**WHAT YOU HAVE TO DO**
Nothing but the lines from the one with "that cannot support domain claims." through the final line of the listing should appear in the answer, each copied exactly.
START EXERCISE DATA
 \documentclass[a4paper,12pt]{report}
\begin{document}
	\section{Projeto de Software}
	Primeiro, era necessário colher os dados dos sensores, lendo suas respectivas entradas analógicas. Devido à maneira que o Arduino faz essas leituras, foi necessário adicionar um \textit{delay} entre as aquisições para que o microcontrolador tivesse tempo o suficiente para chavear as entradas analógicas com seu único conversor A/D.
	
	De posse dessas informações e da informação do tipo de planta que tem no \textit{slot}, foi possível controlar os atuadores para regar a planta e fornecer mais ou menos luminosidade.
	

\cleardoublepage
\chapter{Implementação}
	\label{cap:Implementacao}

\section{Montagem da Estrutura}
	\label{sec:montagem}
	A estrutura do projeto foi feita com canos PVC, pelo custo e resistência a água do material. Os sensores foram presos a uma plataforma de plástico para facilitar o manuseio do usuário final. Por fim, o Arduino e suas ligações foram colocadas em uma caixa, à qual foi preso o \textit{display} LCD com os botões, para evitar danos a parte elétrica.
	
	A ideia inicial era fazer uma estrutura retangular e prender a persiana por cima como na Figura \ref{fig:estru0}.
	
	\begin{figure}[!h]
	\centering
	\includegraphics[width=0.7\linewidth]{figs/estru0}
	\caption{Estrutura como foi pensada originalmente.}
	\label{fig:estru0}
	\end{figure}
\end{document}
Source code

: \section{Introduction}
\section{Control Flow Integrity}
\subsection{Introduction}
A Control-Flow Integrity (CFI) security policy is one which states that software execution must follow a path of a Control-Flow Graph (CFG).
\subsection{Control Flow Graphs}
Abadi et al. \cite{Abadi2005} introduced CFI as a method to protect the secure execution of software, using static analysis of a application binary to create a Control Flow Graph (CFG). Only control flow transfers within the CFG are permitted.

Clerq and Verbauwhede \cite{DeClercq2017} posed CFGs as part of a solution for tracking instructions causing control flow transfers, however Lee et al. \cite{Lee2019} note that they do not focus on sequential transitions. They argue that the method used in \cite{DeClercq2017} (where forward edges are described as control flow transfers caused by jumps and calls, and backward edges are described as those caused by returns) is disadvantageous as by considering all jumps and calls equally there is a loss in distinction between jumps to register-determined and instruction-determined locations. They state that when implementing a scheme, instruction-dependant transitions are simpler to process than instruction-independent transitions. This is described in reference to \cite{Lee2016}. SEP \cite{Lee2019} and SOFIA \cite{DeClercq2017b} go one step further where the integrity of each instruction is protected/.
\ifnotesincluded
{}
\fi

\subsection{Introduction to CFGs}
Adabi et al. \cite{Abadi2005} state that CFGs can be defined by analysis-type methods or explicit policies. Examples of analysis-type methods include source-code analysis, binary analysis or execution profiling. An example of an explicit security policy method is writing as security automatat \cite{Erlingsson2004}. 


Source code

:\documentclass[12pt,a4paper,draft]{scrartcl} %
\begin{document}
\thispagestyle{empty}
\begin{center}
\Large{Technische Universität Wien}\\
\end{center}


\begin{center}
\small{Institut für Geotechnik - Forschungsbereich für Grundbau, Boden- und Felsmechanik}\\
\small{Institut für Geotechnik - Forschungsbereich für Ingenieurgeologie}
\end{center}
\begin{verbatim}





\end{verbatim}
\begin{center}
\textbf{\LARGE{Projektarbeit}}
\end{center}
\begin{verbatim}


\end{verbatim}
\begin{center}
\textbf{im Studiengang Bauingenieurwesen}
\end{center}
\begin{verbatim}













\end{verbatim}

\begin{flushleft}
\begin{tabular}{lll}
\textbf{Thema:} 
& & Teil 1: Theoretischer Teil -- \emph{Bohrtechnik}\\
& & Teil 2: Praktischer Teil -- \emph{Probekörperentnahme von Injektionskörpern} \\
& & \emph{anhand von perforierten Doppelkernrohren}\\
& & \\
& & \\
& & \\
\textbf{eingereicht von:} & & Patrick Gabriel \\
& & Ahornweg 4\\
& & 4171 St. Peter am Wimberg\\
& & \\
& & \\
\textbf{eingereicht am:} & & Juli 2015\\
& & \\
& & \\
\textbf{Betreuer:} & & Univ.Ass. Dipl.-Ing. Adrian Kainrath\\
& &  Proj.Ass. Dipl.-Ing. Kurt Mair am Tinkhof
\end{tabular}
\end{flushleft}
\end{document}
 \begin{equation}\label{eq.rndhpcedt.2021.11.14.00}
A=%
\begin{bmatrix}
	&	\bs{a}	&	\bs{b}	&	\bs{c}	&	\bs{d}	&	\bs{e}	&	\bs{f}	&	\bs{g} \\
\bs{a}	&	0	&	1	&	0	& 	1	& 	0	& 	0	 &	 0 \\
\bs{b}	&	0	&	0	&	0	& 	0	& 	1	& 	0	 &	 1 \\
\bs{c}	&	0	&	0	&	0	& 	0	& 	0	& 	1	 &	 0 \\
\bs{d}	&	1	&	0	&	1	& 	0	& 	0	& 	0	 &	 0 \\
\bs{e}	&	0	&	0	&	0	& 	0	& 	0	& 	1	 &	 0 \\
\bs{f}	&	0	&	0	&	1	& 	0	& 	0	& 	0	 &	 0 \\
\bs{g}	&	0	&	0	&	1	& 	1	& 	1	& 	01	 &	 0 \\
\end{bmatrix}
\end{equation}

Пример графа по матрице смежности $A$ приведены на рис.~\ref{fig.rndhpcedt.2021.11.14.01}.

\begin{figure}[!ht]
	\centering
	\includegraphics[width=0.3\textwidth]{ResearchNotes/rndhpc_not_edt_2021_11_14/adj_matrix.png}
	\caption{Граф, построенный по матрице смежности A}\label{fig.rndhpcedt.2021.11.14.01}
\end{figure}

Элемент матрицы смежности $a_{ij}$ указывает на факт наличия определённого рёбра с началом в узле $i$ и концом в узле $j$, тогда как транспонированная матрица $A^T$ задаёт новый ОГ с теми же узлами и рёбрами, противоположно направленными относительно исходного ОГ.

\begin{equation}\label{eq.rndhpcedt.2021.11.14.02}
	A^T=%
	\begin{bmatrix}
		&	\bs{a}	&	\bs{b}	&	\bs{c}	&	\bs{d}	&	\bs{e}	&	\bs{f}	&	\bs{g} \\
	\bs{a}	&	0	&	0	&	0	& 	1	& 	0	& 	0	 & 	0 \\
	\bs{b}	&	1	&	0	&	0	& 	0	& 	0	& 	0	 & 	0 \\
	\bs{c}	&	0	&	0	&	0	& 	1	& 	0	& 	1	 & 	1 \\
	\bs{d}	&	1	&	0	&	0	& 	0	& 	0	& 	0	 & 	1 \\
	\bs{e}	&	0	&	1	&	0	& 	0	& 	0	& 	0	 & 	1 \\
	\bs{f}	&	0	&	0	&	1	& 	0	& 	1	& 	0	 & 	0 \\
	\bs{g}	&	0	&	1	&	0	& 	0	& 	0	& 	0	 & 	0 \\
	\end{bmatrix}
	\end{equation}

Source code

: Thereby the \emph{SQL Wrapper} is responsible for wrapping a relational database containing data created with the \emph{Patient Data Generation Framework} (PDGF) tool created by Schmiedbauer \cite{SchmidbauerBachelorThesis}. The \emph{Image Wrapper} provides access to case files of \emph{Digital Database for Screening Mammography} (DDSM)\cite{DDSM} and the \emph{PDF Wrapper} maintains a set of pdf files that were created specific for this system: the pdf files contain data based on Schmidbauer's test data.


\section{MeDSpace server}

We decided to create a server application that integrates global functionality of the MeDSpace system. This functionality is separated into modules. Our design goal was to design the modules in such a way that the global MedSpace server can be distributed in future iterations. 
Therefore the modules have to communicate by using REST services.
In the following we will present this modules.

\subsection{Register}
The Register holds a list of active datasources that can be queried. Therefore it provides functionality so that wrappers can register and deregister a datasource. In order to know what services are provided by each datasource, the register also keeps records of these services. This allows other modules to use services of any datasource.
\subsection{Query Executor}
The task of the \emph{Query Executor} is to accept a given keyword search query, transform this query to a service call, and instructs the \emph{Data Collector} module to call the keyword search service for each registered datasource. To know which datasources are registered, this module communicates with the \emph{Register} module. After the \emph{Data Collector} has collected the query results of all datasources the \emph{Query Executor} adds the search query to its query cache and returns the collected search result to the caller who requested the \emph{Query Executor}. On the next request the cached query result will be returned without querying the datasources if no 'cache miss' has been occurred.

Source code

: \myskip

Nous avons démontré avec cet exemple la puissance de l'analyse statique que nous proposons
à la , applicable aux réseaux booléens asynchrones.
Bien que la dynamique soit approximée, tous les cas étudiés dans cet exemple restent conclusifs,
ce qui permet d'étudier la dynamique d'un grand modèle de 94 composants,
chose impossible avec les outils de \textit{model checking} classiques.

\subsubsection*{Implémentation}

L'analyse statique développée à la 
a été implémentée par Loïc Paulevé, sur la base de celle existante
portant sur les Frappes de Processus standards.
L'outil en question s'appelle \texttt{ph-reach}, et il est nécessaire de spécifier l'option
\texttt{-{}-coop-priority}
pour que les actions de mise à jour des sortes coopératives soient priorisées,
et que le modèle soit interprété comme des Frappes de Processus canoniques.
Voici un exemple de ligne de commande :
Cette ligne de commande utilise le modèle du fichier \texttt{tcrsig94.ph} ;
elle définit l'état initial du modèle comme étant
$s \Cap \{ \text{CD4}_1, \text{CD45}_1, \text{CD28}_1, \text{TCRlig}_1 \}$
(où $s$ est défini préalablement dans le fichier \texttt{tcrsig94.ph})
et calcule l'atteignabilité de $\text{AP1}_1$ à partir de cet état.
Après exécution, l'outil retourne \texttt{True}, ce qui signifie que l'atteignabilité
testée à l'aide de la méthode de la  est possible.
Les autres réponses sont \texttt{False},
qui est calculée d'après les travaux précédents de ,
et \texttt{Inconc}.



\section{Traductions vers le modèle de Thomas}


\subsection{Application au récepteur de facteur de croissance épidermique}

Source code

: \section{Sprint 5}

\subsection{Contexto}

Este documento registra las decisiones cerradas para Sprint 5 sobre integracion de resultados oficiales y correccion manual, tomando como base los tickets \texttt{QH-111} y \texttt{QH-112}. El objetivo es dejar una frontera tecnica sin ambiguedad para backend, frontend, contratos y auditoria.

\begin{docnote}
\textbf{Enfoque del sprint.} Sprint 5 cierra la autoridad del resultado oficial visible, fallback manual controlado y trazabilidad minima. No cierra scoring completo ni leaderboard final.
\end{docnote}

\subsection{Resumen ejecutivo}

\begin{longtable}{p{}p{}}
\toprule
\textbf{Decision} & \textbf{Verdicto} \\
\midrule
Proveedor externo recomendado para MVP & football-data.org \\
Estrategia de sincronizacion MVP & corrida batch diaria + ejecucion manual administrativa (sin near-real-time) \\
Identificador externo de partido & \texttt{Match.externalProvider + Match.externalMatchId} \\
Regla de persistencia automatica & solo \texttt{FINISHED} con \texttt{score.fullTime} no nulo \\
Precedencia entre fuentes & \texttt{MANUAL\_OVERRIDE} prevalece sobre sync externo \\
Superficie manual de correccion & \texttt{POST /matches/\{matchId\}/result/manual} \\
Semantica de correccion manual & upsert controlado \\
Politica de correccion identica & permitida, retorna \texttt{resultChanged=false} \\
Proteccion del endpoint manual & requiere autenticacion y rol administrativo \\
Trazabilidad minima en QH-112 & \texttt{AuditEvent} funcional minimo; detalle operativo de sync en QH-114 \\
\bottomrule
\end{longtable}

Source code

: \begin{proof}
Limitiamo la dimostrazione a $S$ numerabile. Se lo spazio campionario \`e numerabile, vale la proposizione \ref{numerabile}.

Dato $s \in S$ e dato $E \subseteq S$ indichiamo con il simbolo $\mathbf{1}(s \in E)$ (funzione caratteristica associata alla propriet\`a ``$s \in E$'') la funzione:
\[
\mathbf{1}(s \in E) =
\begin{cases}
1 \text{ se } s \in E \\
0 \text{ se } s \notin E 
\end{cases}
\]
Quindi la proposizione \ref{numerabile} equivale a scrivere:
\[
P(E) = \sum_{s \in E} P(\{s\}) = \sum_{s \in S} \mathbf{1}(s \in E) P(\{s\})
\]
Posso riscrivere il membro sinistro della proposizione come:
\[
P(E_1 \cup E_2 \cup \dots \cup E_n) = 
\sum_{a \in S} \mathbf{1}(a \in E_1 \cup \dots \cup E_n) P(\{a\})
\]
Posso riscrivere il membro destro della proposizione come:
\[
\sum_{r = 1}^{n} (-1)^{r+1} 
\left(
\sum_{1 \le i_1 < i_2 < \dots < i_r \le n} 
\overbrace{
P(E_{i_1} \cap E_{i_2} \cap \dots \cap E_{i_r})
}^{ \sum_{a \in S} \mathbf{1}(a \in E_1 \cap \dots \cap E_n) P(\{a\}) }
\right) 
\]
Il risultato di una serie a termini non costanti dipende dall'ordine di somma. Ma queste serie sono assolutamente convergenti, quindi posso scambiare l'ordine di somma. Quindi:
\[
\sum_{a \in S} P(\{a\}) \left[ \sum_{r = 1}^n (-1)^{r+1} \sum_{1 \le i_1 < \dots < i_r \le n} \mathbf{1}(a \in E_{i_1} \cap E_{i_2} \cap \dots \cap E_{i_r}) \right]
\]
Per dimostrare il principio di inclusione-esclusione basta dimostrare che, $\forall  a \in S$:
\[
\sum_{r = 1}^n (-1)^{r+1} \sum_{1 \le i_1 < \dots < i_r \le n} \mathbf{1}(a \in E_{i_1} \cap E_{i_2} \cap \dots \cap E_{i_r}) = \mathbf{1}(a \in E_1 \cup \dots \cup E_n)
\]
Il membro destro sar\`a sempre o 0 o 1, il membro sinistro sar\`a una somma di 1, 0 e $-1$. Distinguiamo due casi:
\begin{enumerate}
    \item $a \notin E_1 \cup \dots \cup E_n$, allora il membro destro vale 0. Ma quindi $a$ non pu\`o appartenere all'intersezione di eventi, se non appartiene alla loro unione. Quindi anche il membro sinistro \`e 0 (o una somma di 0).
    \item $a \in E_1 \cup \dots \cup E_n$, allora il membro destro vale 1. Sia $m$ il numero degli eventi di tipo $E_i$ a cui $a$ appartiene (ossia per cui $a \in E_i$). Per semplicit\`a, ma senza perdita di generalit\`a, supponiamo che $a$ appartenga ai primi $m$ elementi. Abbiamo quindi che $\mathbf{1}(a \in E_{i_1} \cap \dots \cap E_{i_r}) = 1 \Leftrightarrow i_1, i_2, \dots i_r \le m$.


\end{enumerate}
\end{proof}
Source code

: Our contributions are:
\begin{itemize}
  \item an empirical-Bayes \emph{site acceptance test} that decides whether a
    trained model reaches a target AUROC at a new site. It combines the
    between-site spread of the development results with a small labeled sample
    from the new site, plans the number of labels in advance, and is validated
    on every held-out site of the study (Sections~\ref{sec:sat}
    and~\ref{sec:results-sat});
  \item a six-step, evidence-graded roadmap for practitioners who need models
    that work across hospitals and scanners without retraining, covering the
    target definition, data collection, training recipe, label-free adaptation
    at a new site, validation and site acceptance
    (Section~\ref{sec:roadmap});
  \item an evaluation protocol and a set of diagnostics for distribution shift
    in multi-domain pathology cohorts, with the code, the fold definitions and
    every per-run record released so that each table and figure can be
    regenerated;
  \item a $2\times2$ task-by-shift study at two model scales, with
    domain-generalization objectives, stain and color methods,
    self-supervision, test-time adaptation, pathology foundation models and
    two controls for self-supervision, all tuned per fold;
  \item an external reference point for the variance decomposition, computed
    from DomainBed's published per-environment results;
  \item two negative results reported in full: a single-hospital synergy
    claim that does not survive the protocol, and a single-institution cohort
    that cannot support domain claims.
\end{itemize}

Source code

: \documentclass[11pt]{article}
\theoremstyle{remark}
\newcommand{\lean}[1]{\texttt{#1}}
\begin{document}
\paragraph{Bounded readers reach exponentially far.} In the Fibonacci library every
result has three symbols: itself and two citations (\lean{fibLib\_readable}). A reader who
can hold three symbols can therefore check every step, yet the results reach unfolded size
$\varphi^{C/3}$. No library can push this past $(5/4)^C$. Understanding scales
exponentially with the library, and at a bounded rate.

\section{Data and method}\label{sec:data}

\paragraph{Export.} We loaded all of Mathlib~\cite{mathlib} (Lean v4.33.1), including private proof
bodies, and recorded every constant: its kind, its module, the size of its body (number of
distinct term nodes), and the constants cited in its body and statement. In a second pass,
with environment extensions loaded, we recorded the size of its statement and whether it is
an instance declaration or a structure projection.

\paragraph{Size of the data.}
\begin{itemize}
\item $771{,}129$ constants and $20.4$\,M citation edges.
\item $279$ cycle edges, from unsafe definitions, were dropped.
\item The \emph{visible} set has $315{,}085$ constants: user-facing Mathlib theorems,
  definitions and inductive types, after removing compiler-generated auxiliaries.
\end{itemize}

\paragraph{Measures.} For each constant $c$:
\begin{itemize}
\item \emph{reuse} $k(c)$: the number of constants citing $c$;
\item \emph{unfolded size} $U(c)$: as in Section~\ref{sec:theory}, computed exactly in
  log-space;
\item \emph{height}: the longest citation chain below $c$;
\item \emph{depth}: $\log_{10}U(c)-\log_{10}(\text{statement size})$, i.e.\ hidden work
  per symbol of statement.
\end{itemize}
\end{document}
END EXERCISE DATA
**OUTPUT OF THE EXERCISE**
    that cannot support domain claims.
\end{itemize}

Source code

: \documentclass[11pt]{article}
\theoremstyle{remark}
\newcommand{\lean}[1]{\texttt{#1}}
\begin{document}
\paragraph{Bounded readers reach exponentially far.} In the Fibonacci library every
result has three symbols: itself and two citations (\lean{fibLib\_readable}). A reader who
can hold three symbols can therefore check every step, yet the results reach unfolded size
$\varphi^{C/3}$. No library can push this past $(5/4)^C$. Understanding scales
exponentially with the library, and at a bounded rate.

\section{Data and method}\label{sec:data}

\paragraph{Export.} We loaded all of Mathlib~\cite{mathlib} (Lean v4.33.1), including private proof
bodies, and recorded every constant: its kind, its module, the size of its body (number of
distinct term nodes), and the constants cited in its body and statement. In a second pass,
with environment extensions loaded, we recorded the size of its statement and whether it is
an instance declaration or a structure projection.

\paragraph{Size of the data.}
\begin{itemize}
\item $771{,}129$ constants and $20.4$\,M citation edges.
\item $279$ cycle edges, from unsafe definitions, were dropped.
\item The \emph{visible} set has $315{,}085$ constants: user-facing Mathlib theorems,
  definitions and inductive types, after removing compiler-generated auxiliaries.
\end{itemize}

\paragraph{Measures.} For each constant $c$:
\begin{itemize}
\item \emph{reuse} $k(c)$: the number of constants citing $c$;
\item \emph{unfolded size} $U(c)$: as in Section~\ref{sec:theory}, computed exactly in
  log-space;
\item \emph{height}: the longest citation chain below $c$;
\item \emph{depth}: $\log_{10}U(c)-\log_{10}(\text{statement size})$, i.e.\ hidden work
  per symbol of statement.
\end{itemize}
\end{document}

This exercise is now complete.